**GOAL OF THE EXERCISE:**
Below are entries; copy exactly the lines from the one with "- Documentação Completa" through the one with "## 📋 Visão Geral (Histórico)", both included, and leave out the rest.

********************

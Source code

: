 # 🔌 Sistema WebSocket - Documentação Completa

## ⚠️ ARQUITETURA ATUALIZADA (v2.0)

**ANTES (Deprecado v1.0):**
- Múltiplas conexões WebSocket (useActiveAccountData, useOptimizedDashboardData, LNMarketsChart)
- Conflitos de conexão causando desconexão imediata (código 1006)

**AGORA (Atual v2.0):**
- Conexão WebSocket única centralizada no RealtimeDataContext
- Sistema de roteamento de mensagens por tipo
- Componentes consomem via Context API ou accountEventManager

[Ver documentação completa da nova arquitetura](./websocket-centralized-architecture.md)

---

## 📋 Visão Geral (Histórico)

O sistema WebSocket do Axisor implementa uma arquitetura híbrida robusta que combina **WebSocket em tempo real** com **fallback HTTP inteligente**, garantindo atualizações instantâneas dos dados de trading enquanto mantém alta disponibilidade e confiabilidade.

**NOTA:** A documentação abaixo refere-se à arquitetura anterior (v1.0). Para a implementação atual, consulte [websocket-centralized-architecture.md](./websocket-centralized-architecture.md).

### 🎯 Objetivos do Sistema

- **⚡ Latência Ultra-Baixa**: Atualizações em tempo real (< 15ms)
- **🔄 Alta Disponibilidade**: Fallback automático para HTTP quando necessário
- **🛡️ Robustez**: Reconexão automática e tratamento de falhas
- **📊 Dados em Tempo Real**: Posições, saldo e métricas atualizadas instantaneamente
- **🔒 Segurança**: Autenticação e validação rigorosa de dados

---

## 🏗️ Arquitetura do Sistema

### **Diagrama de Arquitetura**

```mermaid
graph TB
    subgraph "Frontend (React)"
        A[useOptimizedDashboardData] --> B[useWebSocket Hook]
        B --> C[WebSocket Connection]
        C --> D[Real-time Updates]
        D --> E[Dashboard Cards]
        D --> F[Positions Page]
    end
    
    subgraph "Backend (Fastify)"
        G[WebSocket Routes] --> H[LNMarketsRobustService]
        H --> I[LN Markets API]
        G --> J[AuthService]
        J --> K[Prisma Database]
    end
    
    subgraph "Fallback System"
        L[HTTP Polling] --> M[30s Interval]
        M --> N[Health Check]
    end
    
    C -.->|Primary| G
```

********************

**RESULT FOR THIS TASK:**
: # 🔌 Sistema WebSocket - Documentação Completa

## ⚠️ ARQUITETURA ATUALIZADA (v2.0)

**ANTES (Deprecado v1.0):**
- Múltiplas conexões WebSocket (useActiveAccountData, useOptimizedDashboardData, LNMarketsChart)
- Conflitos de conexão causando desconexão imediata (código 1006)

**AGORA (Atual v2.0):**
- Conexão WebSocket única centralizada no RealtimeDataContext
- Sistema de roteamento de mensagens por tipo
- Componentes consomem via Context API ou accountEventManager

[Ver documentação completa da nova arquitetura](./websocket-centralized-architecture.md)

---

## 📋 Visão Geral (Histórico)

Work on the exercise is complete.